If you haven’t already I recommend that you first watch my video on bat basics. That video explains why and how bats get into our houses & living spaces. By the way, what I am about to tell you only really applies to Ontario bat problems.
How to know if you really have a bat problem
When most homeowners think “bat problem” they usually imagine dozens of bats pouring out of a roof at dusk. The reality is that most residential “bat problems” are far more subtle and it’s pretty rare for homeowners to even see one bat fly out of their roof. In fact most homeowners only discover they have a bat problem when one shows up inside their home.
The first time it happens many decide that it was a fluke and probably came in an open window or door. It’s usually only after they get a few more bats inside that they realize the problem is more serious. Just how serious a problem they have is almost impossible for the average homeowner to figure out.
Now North Americas most abundant bat species the big brown lives quietly in millions of houses, across Ontario. It is estimated that more than 95% of all residential bat colonies in Ontario are big brown bats.

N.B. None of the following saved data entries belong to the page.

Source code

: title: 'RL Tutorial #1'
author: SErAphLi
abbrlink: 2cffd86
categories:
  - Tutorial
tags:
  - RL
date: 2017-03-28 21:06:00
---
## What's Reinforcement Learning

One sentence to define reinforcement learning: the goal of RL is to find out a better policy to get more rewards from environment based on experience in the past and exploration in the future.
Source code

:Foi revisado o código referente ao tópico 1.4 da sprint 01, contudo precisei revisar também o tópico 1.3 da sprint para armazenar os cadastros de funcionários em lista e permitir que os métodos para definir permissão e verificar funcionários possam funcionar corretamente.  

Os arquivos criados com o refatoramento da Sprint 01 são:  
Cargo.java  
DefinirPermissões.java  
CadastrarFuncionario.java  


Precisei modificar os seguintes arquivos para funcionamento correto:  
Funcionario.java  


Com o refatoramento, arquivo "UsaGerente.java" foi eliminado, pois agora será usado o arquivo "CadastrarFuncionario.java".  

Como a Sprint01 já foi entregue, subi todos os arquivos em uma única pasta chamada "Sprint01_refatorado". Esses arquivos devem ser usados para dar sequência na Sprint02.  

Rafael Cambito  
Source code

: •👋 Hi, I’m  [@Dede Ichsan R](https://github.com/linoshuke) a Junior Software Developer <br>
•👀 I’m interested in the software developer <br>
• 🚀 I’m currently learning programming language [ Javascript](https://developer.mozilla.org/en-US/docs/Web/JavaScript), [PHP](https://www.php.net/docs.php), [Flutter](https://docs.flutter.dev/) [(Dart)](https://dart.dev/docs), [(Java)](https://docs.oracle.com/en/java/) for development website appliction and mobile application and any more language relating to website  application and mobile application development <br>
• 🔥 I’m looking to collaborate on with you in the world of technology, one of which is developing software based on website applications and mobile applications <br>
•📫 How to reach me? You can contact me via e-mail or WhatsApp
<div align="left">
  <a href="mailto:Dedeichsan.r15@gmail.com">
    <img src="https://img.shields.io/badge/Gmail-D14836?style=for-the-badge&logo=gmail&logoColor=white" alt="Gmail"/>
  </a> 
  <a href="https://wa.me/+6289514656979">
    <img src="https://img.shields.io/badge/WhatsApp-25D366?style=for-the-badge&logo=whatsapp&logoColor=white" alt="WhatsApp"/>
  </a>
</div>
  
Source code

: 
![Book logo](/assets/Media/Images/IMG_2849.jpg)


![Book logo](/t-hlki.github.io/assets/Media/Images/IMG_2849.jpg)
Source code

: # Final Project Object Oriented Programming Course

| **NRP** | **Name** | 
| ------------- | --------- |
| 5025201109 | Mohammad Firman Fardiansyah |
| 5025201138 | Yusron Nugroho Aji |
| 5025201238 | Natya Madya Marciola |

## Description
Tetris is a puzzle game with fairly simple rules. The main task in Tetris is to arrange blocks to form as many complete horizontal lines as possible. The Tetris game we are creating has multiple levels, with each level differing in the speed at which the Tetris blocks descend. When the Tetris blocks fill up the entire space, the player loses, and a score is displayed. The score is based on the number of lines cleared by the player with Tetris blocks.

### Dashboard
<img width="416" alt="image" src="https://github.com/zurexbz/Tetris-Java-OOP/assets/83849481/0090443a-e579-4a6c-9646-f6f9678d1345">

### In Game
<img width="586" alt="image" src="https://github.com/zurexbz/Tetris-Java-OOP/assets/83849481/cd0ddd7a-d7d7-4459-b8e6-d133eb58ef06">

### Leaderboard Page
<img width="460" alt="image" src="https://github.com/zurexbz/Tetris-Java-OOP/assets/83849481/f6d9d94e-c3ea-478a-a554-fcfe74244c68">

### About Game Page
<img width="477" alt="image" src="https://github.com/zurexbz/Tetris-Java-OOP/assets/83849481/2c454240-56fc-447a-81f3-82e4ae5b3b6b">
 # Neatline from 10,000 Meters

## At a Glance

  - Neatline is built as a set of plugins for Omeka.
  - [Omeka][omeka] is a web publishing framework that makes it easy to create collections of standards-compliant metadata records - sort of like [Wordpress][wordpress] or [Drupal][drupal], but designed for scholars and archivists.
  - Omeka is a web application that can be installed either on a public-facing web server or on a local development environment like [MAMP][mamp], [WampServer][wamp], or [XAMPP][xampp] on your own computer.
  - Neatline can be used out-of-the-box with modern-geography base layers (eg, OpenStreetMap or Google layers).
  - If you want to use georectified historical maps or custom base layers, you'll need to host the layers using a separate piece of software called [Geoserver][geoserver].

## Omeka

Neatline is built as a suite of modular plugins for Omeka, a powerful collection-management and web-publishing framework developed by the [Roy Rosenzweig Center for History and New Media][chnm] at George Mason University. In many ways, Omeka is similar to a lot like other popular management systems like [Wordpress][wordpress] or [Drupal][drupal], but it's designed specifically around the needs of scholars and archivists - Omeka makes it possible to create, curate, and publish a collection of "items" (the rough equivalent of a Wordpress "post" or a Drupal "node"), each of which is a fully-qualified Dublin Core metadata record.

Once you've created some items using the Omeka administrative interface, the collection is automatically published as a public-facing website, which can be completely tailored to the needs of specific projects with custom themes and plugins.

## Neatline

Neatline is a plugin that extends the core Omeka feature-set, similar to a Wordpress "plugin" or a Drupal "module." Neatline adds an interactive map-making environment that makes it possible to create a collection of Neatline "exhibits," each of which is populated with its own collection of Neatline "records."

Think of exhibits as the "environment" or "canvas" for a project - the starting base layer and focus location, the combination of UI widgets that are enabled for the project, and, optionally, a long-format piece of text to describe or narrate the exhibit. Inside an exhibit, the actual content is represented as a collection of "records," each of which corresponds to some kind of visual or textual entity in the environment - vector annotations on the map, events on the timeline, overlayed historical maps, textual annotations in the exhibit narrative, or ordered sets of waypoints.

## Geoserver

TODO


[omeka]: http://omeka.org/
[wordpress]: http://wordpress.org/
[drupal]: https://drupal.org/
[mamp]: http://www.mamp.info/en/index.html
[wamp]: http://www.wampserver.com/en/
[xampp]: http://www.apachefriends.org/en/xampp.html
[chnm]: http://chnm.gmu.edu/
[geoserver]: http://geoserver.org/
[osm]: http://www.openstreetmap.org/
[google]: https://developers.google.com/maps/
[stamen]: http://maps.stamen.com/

Most enter and exit buildings high up and only need a tiny gap to squeeze into your roof. Bats are quiet, nocturnal and most of their colonies are quite small, which makes it easy for them to live in our houses unnoticed. Also, bats don’t go out every night or at the same time or even in the same place. While many homeowners assume the bat came in a door or window, bats show up inside houses because they generally live in the walls (not attics, which are too hot in summer and too cold in winter). After entering the roof they use gaps beside plumbing pipes and chimneys to get into the walls and often can travel all the way down the wall to an unfinished space like a basement or furnace room. Once inside they move from room to room by crawling under doors.
So then they call me and ask:
– Do I have a serious bat problem or not?
– Is having a few bats living in my house serious or not?
– If I get an odd bat inside does it mean I have a serious bat problem?
– Can I live with them or do I have to fix this?
And the answer is to all those questions is yes. But only if you feel like it.
Because the real question you need to answer is you how phobic of bats are you. How phobic are the other members of your family. If you can handle the odd bat coming inside and live with the idea of an unknown numbers of bats living in your walls, go for it. If you would rather not spend the money and can live with the consequences go for it.
Some people ask if bats pose a health risk? Good Question.
The answer is no but if you find a bat in your bedroom or your kids bedroom you are going to call your local health unit and ask about rabies shots. However, there have only been 3 confirmed rabies deaths attributed to big brown bats in North America and never one in Ontario.
Whether you have one bat or a thousand the only one way to stop them living in your walls and showing up inside your home is to have an experienced bat specialist come out and bat proof the building and humanely exclude the bats. And Bat proofing a house is not simple or inexpensive. Now, if you find a bat inside your home at some point you will get more because bats leave scent trails others can follow. Once they discover a way in, they will keep coming back. How often that will happen is unknowable.
When homeowners ask me do I have a serious bat problem what they really want to know is should they bother. And that ultimately that depends on how you feel about it and nothing else.